* **WORK ORDER**
Copy each entry below without any change.

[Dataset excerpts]
-- Opening Marker --

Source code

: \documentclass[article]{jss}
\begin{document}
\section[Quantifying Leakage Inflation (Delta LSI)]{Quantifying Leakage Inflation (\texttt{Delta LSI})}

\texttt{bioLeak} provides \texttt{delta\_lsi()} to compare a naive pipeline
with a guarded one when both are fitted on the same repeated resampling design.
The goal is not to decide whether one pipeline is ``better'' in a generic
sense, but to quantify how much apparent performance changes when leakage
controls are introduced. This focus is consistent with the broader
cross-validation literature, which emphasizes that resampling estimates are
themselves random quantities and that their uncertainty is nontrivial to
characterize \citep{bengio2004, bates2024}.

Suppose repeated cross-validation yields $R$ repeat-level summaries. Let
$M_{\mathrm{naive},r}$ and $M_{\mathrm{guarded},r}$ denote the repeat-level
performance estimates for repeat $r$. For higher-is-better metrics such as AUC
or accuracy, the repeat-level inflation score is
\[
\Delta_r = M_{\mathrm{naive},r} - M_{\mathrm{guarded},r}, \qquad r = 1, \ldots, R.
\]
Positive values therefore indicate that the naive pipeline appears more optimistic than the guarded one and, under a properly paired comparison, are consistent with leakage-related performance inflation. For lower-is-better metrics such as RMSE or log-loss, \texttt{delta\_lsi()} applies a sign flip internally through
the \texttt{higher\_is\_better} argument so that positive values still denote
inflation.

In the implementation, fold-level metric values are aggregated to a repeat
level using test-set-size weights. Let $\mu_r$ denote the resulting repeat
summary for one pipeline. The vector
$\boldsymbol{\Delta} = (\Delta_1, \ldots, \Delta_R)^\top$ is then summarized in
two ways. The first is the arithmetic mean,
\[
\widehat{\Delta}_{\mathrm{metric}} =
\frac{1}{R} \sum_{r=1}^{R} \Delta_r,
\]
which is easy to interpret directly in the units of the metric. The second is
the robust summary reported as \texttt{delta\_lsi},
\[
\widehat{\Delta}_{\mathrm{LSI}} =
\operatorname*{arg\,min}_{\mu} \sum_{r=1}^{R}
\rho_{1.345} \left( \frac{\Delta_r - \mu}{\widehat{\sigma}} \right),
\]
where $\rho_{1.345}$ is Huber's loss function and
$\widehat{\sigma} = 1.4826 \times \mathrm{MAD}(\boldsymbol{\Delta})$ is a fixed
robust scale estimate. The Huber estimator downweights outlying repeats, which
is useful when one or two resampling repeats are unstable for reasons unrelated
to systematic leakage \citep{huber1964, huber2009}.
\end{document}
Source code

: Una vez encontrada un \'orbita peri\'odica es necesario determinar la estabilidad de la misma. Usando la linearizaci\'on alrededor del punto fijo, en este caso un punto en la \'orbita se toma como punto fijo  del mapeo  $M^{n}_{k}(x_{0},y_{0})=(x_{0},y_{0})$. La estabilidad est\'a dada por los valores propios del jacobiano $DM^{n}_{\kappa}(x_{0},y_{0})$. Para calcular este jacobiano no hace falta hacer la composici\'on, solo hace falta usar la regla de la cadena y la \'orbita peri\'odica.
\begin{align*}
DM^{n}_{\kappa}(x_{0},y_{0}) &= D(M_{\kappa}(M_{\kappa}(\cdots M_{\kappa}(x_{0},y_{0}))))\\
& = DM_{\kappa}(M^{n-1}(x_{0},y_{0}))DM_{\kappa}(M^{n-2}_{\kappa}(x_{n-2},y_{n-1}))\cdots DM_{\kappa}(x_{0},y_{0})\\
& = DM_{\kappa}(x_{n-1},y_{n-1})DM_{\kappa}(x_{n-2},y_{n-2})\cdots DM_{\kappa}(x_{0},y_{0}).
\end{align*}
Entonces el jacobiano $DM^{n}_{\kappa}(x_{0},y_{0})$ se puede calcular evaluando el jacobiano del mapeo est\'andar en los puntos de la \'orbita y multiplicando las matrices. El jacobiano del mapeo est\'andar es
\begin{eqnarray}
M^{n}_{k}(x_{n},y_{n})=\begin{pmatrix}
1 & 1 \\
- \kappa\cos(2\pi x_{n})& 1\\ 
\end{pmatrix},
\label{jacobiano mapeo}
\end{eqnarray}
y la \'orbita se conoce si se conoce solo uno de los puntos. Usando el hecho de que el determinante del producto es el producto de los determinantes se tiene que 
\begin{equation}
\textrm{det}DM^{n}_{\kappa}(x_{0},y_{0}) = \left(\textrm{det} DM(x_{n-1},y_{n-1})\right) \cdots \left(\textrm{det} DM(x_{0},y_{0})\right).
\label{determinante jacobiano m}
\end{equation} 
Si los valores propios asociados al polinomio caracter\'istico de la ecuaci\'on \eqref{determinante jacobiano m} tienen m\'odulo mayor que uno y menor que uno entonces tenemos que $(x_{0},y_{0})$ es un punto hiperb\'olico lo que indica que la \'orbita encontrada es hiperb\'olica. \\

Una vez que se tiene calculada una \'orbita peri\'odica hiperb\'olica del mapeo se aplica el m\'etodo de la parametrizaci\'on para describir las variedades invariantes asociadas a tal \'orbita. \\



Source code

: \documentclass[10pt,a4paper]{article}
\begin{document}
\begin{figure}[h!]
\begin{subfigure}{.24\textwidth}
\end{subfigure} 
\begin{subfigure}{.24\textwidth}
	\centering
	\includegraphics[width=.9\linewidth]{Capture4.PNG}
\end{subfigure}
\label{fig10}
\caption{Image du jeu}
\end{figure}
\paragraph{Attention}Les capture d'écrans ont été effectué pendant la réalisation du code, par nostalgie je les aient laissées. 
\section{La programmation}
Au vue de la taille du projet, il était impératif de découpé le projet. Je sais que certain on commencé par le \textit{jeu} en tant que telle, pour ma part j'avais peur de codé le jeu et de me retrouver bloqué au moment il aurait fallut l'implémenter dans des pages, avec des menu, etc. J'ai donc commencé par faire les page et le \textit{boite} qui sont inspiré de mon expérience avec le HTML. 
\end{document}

-- Closing Marker --

* **RESPONSE TO THE EXERCISE**
Source code

: \documentclass[article]{jss}
\begin{document}
\section[Quantifying Leakage Inflation (Delta LSI)]{Quantifying Leakage Inflation (\texttt{Delta LSI})}

\texttt{bioLeak} provides \texttt{delta\_lsi()} to compare a naive pipeline
with a guarded one when both are fitted on the same repeated resampling design.
The goal is not to decide whether one pipeline is ``better'' in a generic
sense, but to quantify how much apparent performance changes when leakage
controls are introduced. This focus is consistent with the broader
cross-validation literature, which emphasizes that resampling estimates are
themselves random quantities and that their uncertainty is nontrivial to
characterize \citep{bengio2004, bates2024}.

Suppose repeated cross-validation yields $R$ repeat-level summaries. Let
$M_{\mathrm{naive},r}$ and $M_{\mathrm{guarded},r}$ denote the repeat-level
performance estimates for repeat $r$. For higher-is-better metrics such as AUC
or accuracy, the repeat-level inflation score is
\[
\Delta_r = M_{\mathrm{naive},r} - M_{\mathrm{guarded},r}, \qquad r = 1, \ldots, R.
\]
Positive values therefore indicate that the naive pipeline appears more optimistic than the guarded one and, under a properly paired comparison, are consistent with leakage-related performance inflation. For lower-is-better metrics such as RMSE or log-loss, \texttt{delta\_lsi()} applies a sign flip internally through
the \texttt{higher\_is\_better} argument so that positive values still denote
inflation.

In the implementation, fold-level metric values are aggregated to a repeat
level using test-set-size weights. Let $\mu_r$ denote the resulting repeat
summary for one pipeline. The vector
$\boldsymbol{\Delta} = (\Delta_1, \ldots, \Delta_R)^\top$ is then summarized in
two ways. The first is the arithmetic mean,
\[
\widehat{\Delta}_{\mathrm{metric}} =
\frac{1}{R} \sum_{r=1}^{R} \Delta_r,
\]
which is easy to interpret directly in the units of the metric. The second is
the robust summary reported as \texttt{delta\_lsi},
\[
\widehat{\Delta}_{\mathrm{LSI}} =
\operatorname*{arg\,min}_{\mu} \sum_{r=1}^{R}
\rho_{1.345} \left( \frac{\Delta_r - \mu}{\widehat{\sigma}} \right),
\]
where $\rho_{1.345}$ is Huber's loss function and
$\widehat{\sigma} = 1.4826 \times \mathrm{MAD}(\boldsymbol{\Delta})$ is a fixed
robust scale estimate. The Huber estimator downweights outlying repeats, which
is useful when one or two resampling repeats are unstable for reasons unrelated
to systematic leakage \citep{huber1964, huber2009}.
\end{document}
Source code

: Una vez encontrada un \'orbita peri\'odica es necesario determinar la estabilidad de la misma. Usando la linearizaci\'on alrededor del punto fijo, en este caso un punto en la \'orbita se toma como punto fijo  del mapeo  $M^{n}_{k}(x_{0},y_{0})=(x_{0},y_{0})$. La estabilidad est\'a dada por los valores propios del jacobiano $DM^{n}_{\kappa}(x_{0},y_{0})$. Para calcular este jacobiano no hace falta hacer la composici\'on, solo hace falta usar la regla de la cadena y la \'orbita peri\'odica.
\begin{align*}
DM^{n}_{\kappa}(x_{0},y_{0}) &= D(M_{\kappa}(M_{\kappa}(\cdots M_{\kappa}(x_{0},y_{0}))))\\
& = DM_{\kappa}(M^{n-1}(x_{0},y_{0}))DM_{\kappa}(M^{n-2}_{\kappa}(x_{n-2},y_{n-1}))\cdots DM_{\kappa}(x_{0},y_{0})\\
& = DM_{\kappa}(x_{n-1},y_{n-1})DM_{\kappa}(x_{n-2},y_{n-2})\cdots DM_{\kappa}(x_{0},y_{0}).
\end{align*}
Entonces el jacobiano $DM^{n}_{\kappa}(x_{0},y_{0})$ se puede calcular evaluando el jacobiano del mapeo est\'andar en los puntos de la \'orbita y multiplicando las matrices. El jacobiano del mapeo est\'andar es
\begin{eqnarray}
M^{n}_{k}(x_{n},y_{n})=\begin{pmatrix}
1 & 1 \\
- \kappa\cos(2\pi x_{n})& 1\\ 
\end{pmatrix},
\label{jacobiano mapeo}
\end{eqnarray}
y la \'orbita se conoce si se conoce solo uno de los puntos. Usando el hecho de que el determinante del producto es el producto de los determinantes se tiene que 
\begin{equation}
\textrm{det}DM^{n}_{\kappa}(x_{0},y_{0}) = \left(\textrm{det} DM(x_{n-1},y_{n-1})\right) \cdots \left(\textrm{det} DM(x_{0},y_{0})\right).
\label{determinante jacobiano m}
\end{equation} 
Si los valores propios asociados al polinomio caracter\'istico de la ecuaci\'on \eqref{determinante jacobiano m} tienen m\'odulo mayor que uno y menor que uno entonces tenemos que $(x_{0},y_{0})$ es un punto hiperb\'olico lo que indica que la \'orbita encontrada es hiperb\'olica. \\

Una vez que se tiene calculada una \'orbita peri\'odica hiperb\'olica del mapeo se aplica el m\'etodo de la parametrizaci\'on para describir las variedades invariantes asociadas a tal \'orbita. \\



Source code

: \documentclass[10pt,a4paper]{article}
\begin{document}
\begin{figure}[h!]
\begin{subfigure}{.24\textwidth}
\end{subfigure} 
\begin{subfigure}{.24\textwidth}
	\centering
	\includegraphics[width=.9\linewidth]{Capture4.PNG}
\end{subfigure}
\label{fig10}
\caption{Image du jeu}
\end{figure}
\paragraph{Attention}Les capture d'écrans ont été effectué pendant la réalisation du code, par nostalgie je les aient laissées. 
\section{La programmation}
Au vue de la taille du projet, il était impératif de découpé le projet. Je sais que certain on commencé par le \textit{jeu} en tant que telle, pour ma part j'avais peur de codé le jeu et de me retrouver bloqué au moment il aurait fallut l'implémenter dans des pages, avec des menu, etc. J'ai donc commencé par faire les page et le \textit{boite} qui sont inspiré de mon expérience avec le HTML. 
\end{document}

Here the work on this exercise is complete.